La villa dell'erudito Marco Terenzio Varrone
Il nome viene da Marco Terenzio Varrone (116-27 a.C.), il prolifico erudito della Roma antica al quale si attribuiscono circa 620 libri. Qui aveva una villa enorme, con terme, un'uccelliera monumentale e una peschiera. Il podere fu acquistato dalla moglie Fundania e Varrone ci si ritirò in vecchiaia per scrivere il De re rustica, il suo trattato sull'agricoltura dedicato proprio a lei.
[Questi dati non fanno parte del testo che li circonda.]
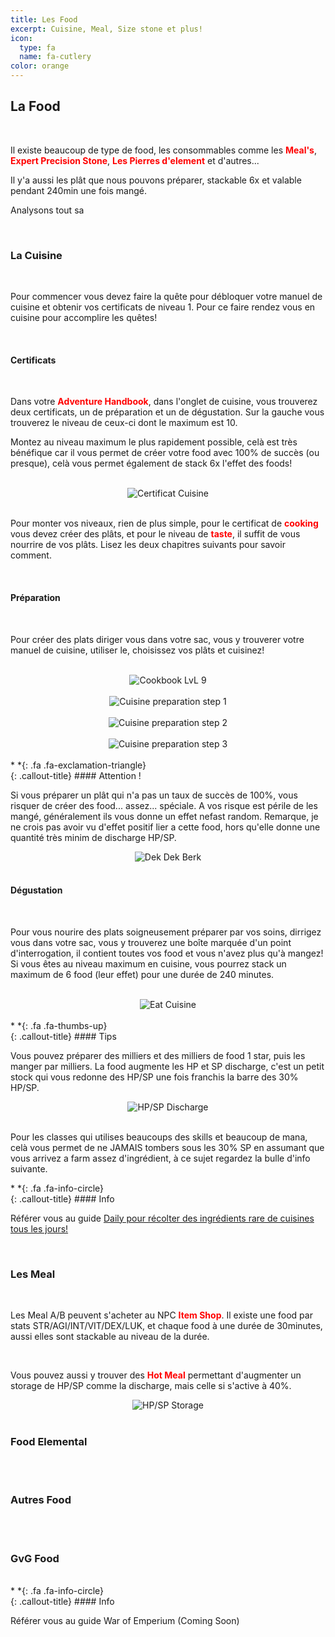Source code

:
 ```yaml
---
title: Les Food
excerpt: Cuisine, Meal, Size stone et plus!
icon:
  type: fa
  name: fa-cutlery
color: orange
---
```


## La Food
<br>
<p>Il existe beaucoup de type de food, les consommables comme les <font color="red"><b>Meal's</b></font>, <font color="red"><b>Expert Precision Stone</b></font>, <font color="red"><b>Les Pierres d'element</b></font> et d'autres...</p>

<p>Il y'a aussi les plât que nous pouvons préparer, stackable 6x et valable pendant 240min une fois mangé.</p>

<p>Analysons tout sa</p>
<br>

### La Cuisine
<br>
<p>Pour commencer vous devez faire la quête pour débloquer votre manuel de cuisine et obtenir vos certificats de niveau 1. Pour ce faire rendez vous en cuisine pour accomplire les quêtes!</p>
<br>

#### Certificats
<br>
<p>Dans votre <font color="red"><b>Adventure Handbook</b></font>, dans l'onglet de cuisine, vous trouverez deux certificats, un de préparation et un de dégustation. Sur la gauche vous trouverez le niveau de ceux-ci dont le maximum est 10.</p>

<p>Montez au niveau maximum le plus rapidement possible, celà est très bénéfique car il vous permet de créer votre food avec 100% de succès (ou presque), celà vous permet également de stack 6x l'effet des foods!</p>
<br>
<center><img src="../../../../assets/images/bases/foods/cuisine_cert.png" style="max-width: 100%; height: auto;" alt="Certificat Cuisine" /></center><br>

<p>Pour monter vos niveaux, rien de plus simple, pour le certificat de <font color="red"><b>cooking</b></font> vous devez créer des plâts, et pour le niveau de <font color="red"><b>taste</b></font>, il suffit de vous nourrire de vos plâts. Lisez les deux chapitres suivants pour savoir comment.</p>
<br>

#### Préparation
<br>
<p>Pour créer des plats diriger vous dans votre sac, vous y trouverer votre manuel de cuisine, utiliser le, choisissez vos plâts et cuisinez!</p>
<br>
<center><img src="../../../../assets/images/bases/foods/cuisine_cookbook_lvl9.png" style="max-width: 100%; height: auto;" alt="Cookbook LvL 9" /></center><br>
<center><img src="../../../../assets/images/bases/foods/cuisine_preparation_0.png" style="max-width: 100%; height: auto;" alt="Cuisine preparation step 1" /></center><br>
<center><img src="../../../../assets/images/bases/foods/cuisine_preparation_1.png" style="max-width: 100%; height: auto;" alt="Cuisine preparation step 2" /></center><br>
<center><img src="../../../../assets/images/bases/foods/cuisine_preparation_2.png" style="max-width: 100%; height: auto;" alt="Cuisine preparation step 3" /></center><br>

<div class="callout-block callout-danger"><div class="icon-holder">*&nbsp;*{: .fa .fa-exclamation-triangle}
</div><div class="content">
{: .callout-title}
#### Attention !

Si vous préparer un plât qui n'a pas un taux de succès de 100%, vous risquer de créer des food... assez... spéciale. A vos risque est périle de les mangé, généralement ils vous donne un effet nefast random. Remarque, je ne crois pas avoir vu d'effet positif lier a cette food, hors qu'elle donne une quantité très minim de discharge HP/SP.

<center><img src="../../../../assets/images/bases/foods/cuisine_berk.png" style="max-width: 100%; height: auto;" alt="Dek Dek Berk" /></center><br>

</div></div>

#### Dégustation
<br>
<p>Pour vous nourire des plats soigneusement préparer par vos soins, dirrigez vous dans votre sac, vous y trouverez une boîte marquée d'un point d'interrogation, il contient toutes vos food et vous n'avez plus qu'à mangez! Si vous êtes au niveau maximum en cuisine, vous pourrez stack un maximum de 6 food (leur effet) pour une durée de 240 minutes.</p>
<br>
<center><img src="../../../../assets/images/bases/foods/cuisine_eat.png" style="max-width: 100%; height: auto;" alt="Eat Cuisine" /></center><br>


<div class="callout-block callout-success"><div class="icon-holder">*&nbsp;*{: .fa .fa-thumbs-up}
</div><div class="content">
{: .callout-title}
#### Tips

Vous pouvez préparer des milliers et des milliers de food 1 star, puis les manger par milliers. La food augmente les HP et SP discharge, c'est un petit stock qui vous redonne des HP/SP une fois franchis la barre des 30% HP/SP. 

<center><img src="../../../../assets/images/bases/foods/cuisine_hp_sp_discharge.png" style="max-width: 100%; height: auto;" alt="HP/SP Discharge" /></center><br>

Pour les classes qui utilises beaucoups des skills et beaucoup de mana, celà vous permet de ne JAMAIS tombers sous les 30% SP en assumant que vous arrivez a farm assez d'ingrédient, à ce sujet regardez la bulle d'info suivante.

</div></div>

<div class="callout-block callout-info"><div class="icon-holder">*&nbsp;*{: .fa .fa-info-circle}
</div><div class="content">
{: .callout-title}
#### Info

Référer vous au guide <a href="../../routines/daily/daily.html#Food">Daily pour récolter des ingrédients rare de cuisines tous les jours!</a>

</div></div>
<br>

### Les Meal
<br>
<p>Les Meal A/B peuvent s'acheter au NPC <font color="red"><b>Item Shop</b></font>. Il existe une food par stats STR/AGI/INT/VIT/DEX/LUK, et chaque food à une durée de 30minutes, aussi elles sont stackable au niveau de la durée.</p>
<br>

<p>Vous pouvez aussi y trouver des  <font color="red"><b>Hot Meal</b></font> permettant d'augmenter un storage de HP/SP comme la discharge, mais celle si s'active à 40%.</p>

<center><img src="../../../../assets/images/bases/foods/cuisine_hp_sp_storage.png" style="max-width: 100%; height: auto;" alt="HP/SP Storage" /></center><br>

### Food Elemental
<br>
<br>

### Autres Food
<br>
<br>

### GvG Food
<br>

<div class="callout-block callout-info"><div class="icon-holder">*&nbsp;*{: .fa .fa-info-circle}
</div><div class="content">
{: .callout-title}
#### Info

Référer vous au guide War of Emperium (Coming Soon)

</div></div>
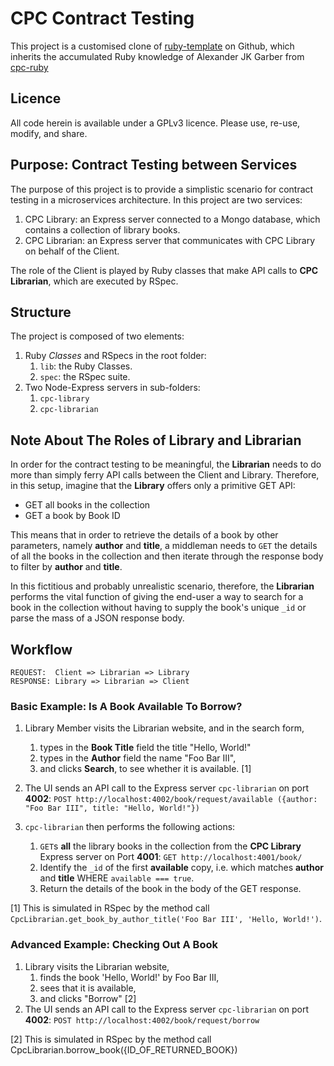 # CPC Contract Testing

This project is a customised clone of [ruby-template](https://github.com/clockworkpc/ruby-template) on Github, which inherits the accumulated Ruby knowledge of Alexander JK Garber from [cpc-ruby](https://github.com/clockworkpc/ruby-template)

## Licence

All code herein is available under a GPLv3 licence.  Please use, re-use, modify, and share.

## Purpose: Contract Testing between Services

The purpose of this project is to provide a simplistic scenario for contract testing in a microservices architecture.  In this project are two services:
1. CPC Library: an Express server connected to a Mongo database, which contains a collection of library books.
2. CPC Librarian: an Express server that communicates with CPC Library on behalf of the Client.

The role of the Client is played by Ruby classes that make API calls to **CPC Librarian**, which are executed by RSpec.

## Structure

The project is composed of two elements:
1. Ruby *Classes* and RSpecs in the root folder:
   1. `lib`: the Ruby Classes.
   2. `spec`: the RSpec suite.
1. Two Node-Express servers in sub-folders:
   1. `cpc-library`
   2. `cpc-librarian`

## Note About The Roles of Library and Librarian

In order for the contract testing to be meaningful, the **Librarian** needs to do more than simply ferry API calls between the Client and Library.  Therefore, in this setup, imagine that the **Library** offers only a primitive GET API:
- GET all books in the collection
- GET a book by Book ID

This means that in order to retrieve the details of a book by other parameters, namely **author** and **title**, a middleman needs to `GET` the details of all the books in the collection and then iterate through the response body to filter by **author** and **title**.

In this fictitious and probably unrealistic scenario, therefore, the **Librarian** performs the vital function of giving the end-user a way to search for a book in the collection without having to supply the book's unique `_id` or parse the mass of a JSON response body.

## Workflow

```
REQUEST:  Client => Librarian => Library
RESPONSE: Library => Librarian => Client
```

### Basic Example: Is A Book Available To Borrow?

1. Library Member visits the Librarian website, and in the search form,
   1. types in the **Book Title** field the title "Hello, World!"
   1. types in the **Author** field the name "Foo Bar III",
   1. and clicks **Search**, to see whether it is available. [1]

1. The UI sends an API call to the Express server `cpc-librarian` on port **4002**: `POST http://localhost:4002/book/request/available ({author: "Foo Bar III", title: "Hello, World!"})`
1. `cpc-librarian` then performs the following actions:
   1. `GET`s **all** the library books in the collection from the **CPC Library** Express server on Port **4001**: `GET http://localhost:4001/book/`
   1. Identify the `_id` of the first **available** copy, i.e. which matches **author** and **title** WHERE `available === true`.
   1. Return the details of the book in the body of the GET response.

[1] This is simulated in RSpec by the method call `CpcLibrarian.get_book_by_author_title('Foo Bar III', 'Hello, World!')`.

### Advanced Example: Checking Out A Book

1. Library visits the Librarian website,
   1. finds the book 'Hello, World!' by Foo Bar III,
   1. sees that it is available,
   1. and clicks "Borrow" [2]
1. The UI sends an API call to the Express server `cpc-librarian` on port **4002**: `POST http://localhost:4002/book/request/borrow` 

[2] This is simulated in RSpec by the method call CpcLibrarian.borrow_book({ID_OF_RETURNED_BOOK})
Acque minerali tra i salici
Il parco attuale è nato nel dopoguerra. Le acque, classificate come bicarbonate medio-minerali fredde, sono indicate per problemi renali, gastrici e di gotta. Le fontanelle sono sparse ovunque nel verde: riempi la bottiglia e bevi. Dentro il parco c'è anche il Bosco delle Favole, un camping con aree attrezzate per picnic, raduni e attività sportive.